Lives Lived and Lives Lost - Portsmouth and the Great War

The census records for the Kingston family are a little confusing as names and places of birth seem to change over succeeding decades, but what is certain is that Reginald John was born in 1893 to James Kingston (b. 1855, in Cork, Ireland) and Hannah Coughlan (b. 1857, also in Cork).
There is no conclusive record of the Kingston family in the UK until the 1880s, suggesting that they had remained in Ireland until that time. It is possible that the reason they emigrated to England was something to do with the fact that James and Hannah had three children even though the couple were not married; they rectified that situation in 1884. Reginald John was born in 1892 the year after the census that lists them as living at the Langstone Coastguard Station in Eastney where James was a Coast Guard.

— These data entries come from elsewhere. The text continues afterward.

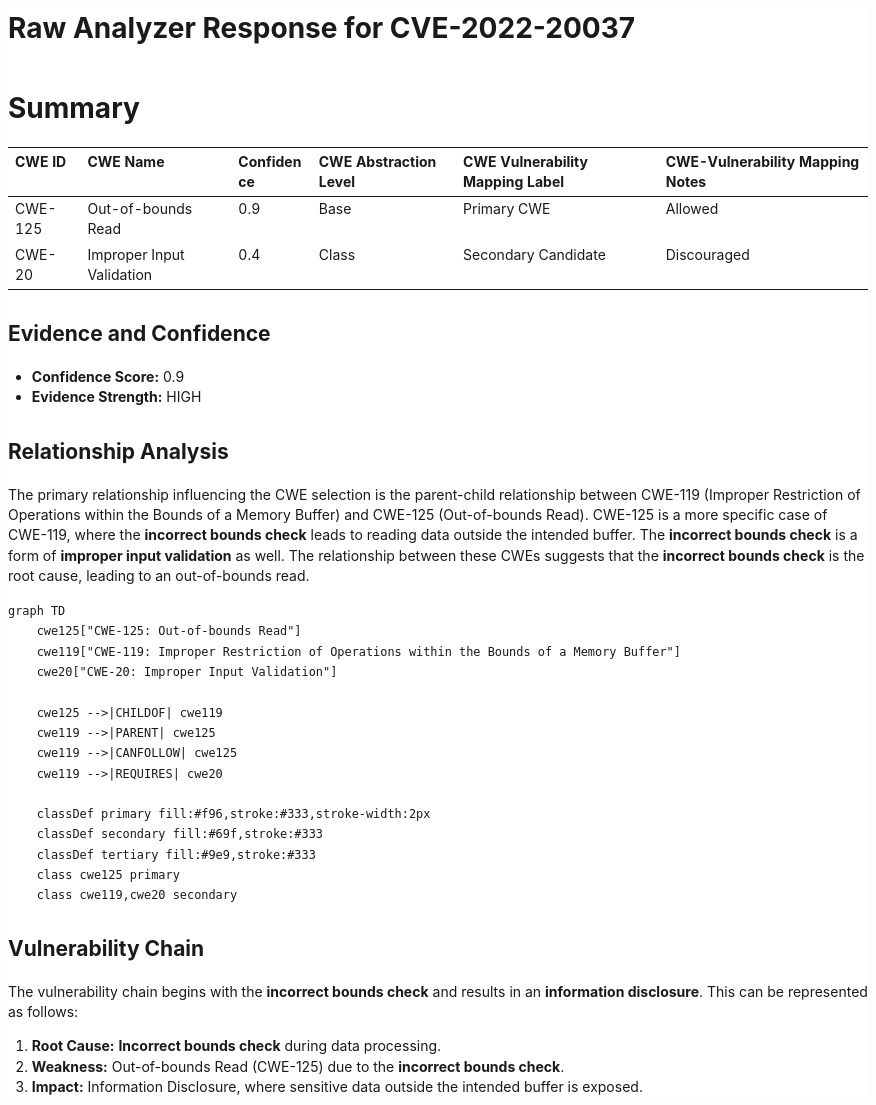 # Raw Analyzer Response for CVE-2022-20037

# Summary
| CWE ID  | CWE Name                        | Confidence | CWE Abstraction Level | CWE Vulnerability Mapping Label | CWE-Vulnerability Mapping Notes |
| :------- | :------------------------------- | :--------- | :-------------------- | :------------------------------ | :---------------------------- |
| CWE-125  | Out-of-bounds Read             | 0.9        | Base                  | Primary CWE                   | Allowed                      |
| CWE-20   | Improper Input Validation         | 0.4        | Class                 | Secondary Candidate             | Discouraged                 |

## Evidence and Confidence

*   **Confidence Score:** 0.9
*   **Evidence Strength:** HIGH

## Relationship Analysis
The primary relationship influencing the CWE selection is the parent-child relationship between CWE-119 (Improper Restriction of Operations within the Bounds of a Memory Buffer) and CWE-125 (Out-of-bounds Read). CWE-125 is a more specific case of CWE-119, where the **incorrect bounds check** leads to reading data outside the intended buffer. The **incorrect bounds check** is a form of **improper input validation** as well. The relationship between these CWEs suggests that the **incorrect bounds check** is the root cause, leading to an out-of-bounds read.

```mermaid
graph TD
    cwe125["CWE-125: Out-of-bounds Read"]
    cwe119["CWE-119: Improper Restriction of Operations within the Bounds of a Memory Buffer"]
    cwe20["CWE-20: Improper Input Validation"]
    
    cwe125 -->|CHILDOF| cwe119
    cwe119 -->|PARENT| cwe125
    cwe119 -->|CANFOLLOW| cwe125
    cwe119 -->|REQUIRES| cwe20
    
    classDef primary fill:#f96,stroke:#333,stroke-width:2px
    classDef secondary fill:#69f,stroke:#333
    classDef tertiary fill:#9e9,stroke:#333
    class cwe125 primary
    class cwe119,cwe20 secondary
```

## Vulnerability Chain
The vulnerability chain begins with the **incorrect bounds check** and results in an **information disclosure**. This can be represented as follows:

1.  **Root Cause:** **Incorrect bounds check** during data processing.
2.  **Weakness:** Out-of-bounds Read (CWE-125) due to the **incorrect bounds check**.
3.  **Impact:** Information Disclosure, where sensitive data outside the intended buffer is exposed.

The 1891 census actually lists James with his wife 'Kate' rather than Hannah but as the ages and birthplaces are much the same it is assumed they are the same person. By this time they have the beginnings of a large family of at least eight children, Reginald being the seventh born.
The 1901 census presents another problem in that there are two entries for James Kingston, both of whom are Mates on a dredger in Portsmouth harbour, one is apparently living aboard and the other is at 2 Jubilee Terrace, Southsea with the rest of the family including daughter Helena (b.1886). It is presumed that both entries are for the same person.
For the 1911 census Reginald is at 33 Eastney Road with his parents and siblings when James was described as a labourer.
At the outbreak of the Great War Reginald was 22 years old and may well have enlisted in the first wave, but curiously he used the name 'King' rather than Kingston when he did so. We know little of his experience in the army except that when he died he was serving with the Royal Engineers and died in England, if not in Portsmouth as he is buried in his home town. Although his cause of death is not known it may have something to do with chemical warfare - that being one of the functions of the Special Brigade to which he belonged.
Further Information
The Commonwealth War Graves Commission records Corporal Reginald John Kingston (129052), age 24 years, date of death 27/10/1916, Royal Engineers, 5th Battalion, Special Brigade. Buried in Highland Road Cemetery, Portsmouth. (Served as KING). Son of James and Hannah Kingston, of 33, Eastney Rd., Portsmouth.
Reginald Kingston is buried with his father James in a family grave in Highland Road Cemetery, which also acts as a war memorial to his brother James Dennes Kingston, and on the Cenotaph (where he is listed in the Navy section with his brother). He is not commemorated in the National Roll of the Great War.